I think yours is a great idea for a 5-minute demo lesson. I'm sure others will have more exhaustive comments, but a few things come to mind:
-CELTA teachers are big on "eliciting" words and getting students to talk. "Eliciting" often means giving hints until someone in the class guesses the word. In your demo, it wouldn't hurt to engage the audience in some way. For example, instead of giving a monologue while introducing yourself, walk in and say "HELLO". If you have a cooperative audience, they will respond, if not repeat "HELLO!" and motion for them to answer in kind. Continue accordingly, with "i am from, " "my name is", and that may be enough, as this will take up 2 minutes or so. Remember that you can't speak too slow.
-Instead of simply handing out a list, try to get the students themseves to come up with alternatives, or at least one of the words.
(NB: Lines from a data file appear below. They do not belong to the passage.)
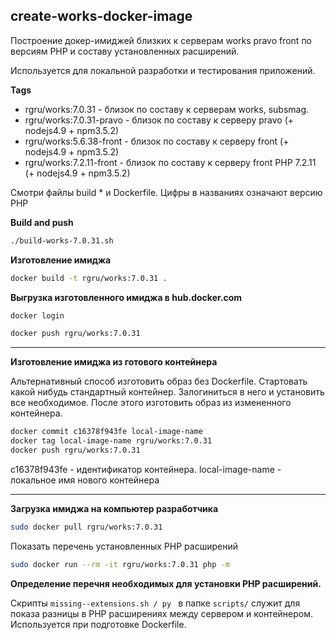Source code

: create-works-docker-image
--------------------

Построение докер-имиджей близких к серверам works pravo front по версиям PHP и составу установленных расширений.


Используется для локальной разработки и тестирования приложений.


**Tags**

* rgru/works:7.0.31 - близок по составу к серверам works, subsmag.
* rgru/works:7.0.31-pravo - близок по составу к серверу pravo (+ nodejs4.9 + npm3.5.2)
* rgru/works:5.6.38-front - близок по составу к серверу front (+ nodejs4.9 + npm3.5.2)
* rgru/works:7.2.11-front - близок по составу к серверу front PHP 7.2.11 (+ nodejs4.9 + npm3.5.2)
 

Смотри  файлы build *  и Dockerfile.
Цифры в названиях означают версию PHP


**Build and push**

```sh
./build-works-7.0.31.sh
```


**Изготовление имиджа**

```sh
docker build -t rgru/works:7.0.31 .
```



**Выгрузка изготовленного имиджа в hub.docker.com**

```sh
docker login

docker push rgru/works:7.0.31
```


-----------------------
**Изготовление имиджа из готового контейнера**

Альтернативный способ изготовить образ без Dockerfile.
Стартовать какой нибудь стандартный контейнер. Залогиниться в него и установить все необходимое.
После этого изготовить образ из измененного контейнера. 

```sh
docker commit c16378f943fe local-image-name
docker tag local-image-name rgru/works:7.0.31
docker push rgru/works:7.0.31

```

c16378f943fe - идентификатор контейнера.
local-image-name - локальное имя нового контейнера



----------------------


**Загрузка имиджа на компьютер разработчика**


```sh
sudo docker pull rgru/works:7.0.31
```

Показать перечень установленных PHP расширений

```sh
sudo docker run --rm -it rgru/works:7.0.31 php -m
```


**Определение перечня необходимых для установки PHP расширений.**


Скрипты `missing--extensions.sh / py ` в папке `scripts/` служит для показа разницы в PHP расширениях между сервером и контейнером.
Используется при подготовке Dockerfile.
For example you can hold your bladder and say "where do i need to go" or similar. Someone might say "toilet". You give them the thumbs up or whatever (the point is for them to talk, not you). You can write it on the board, have and next to it write "loo". Then encourage, in oversimplified language, students to decide which word comes from where.
This is quite a task they're setting you, as it is assumed CELTA candidates know zero about teaching. Not quite fair in my opinion, but you'll certainly learn a lot. Good luck!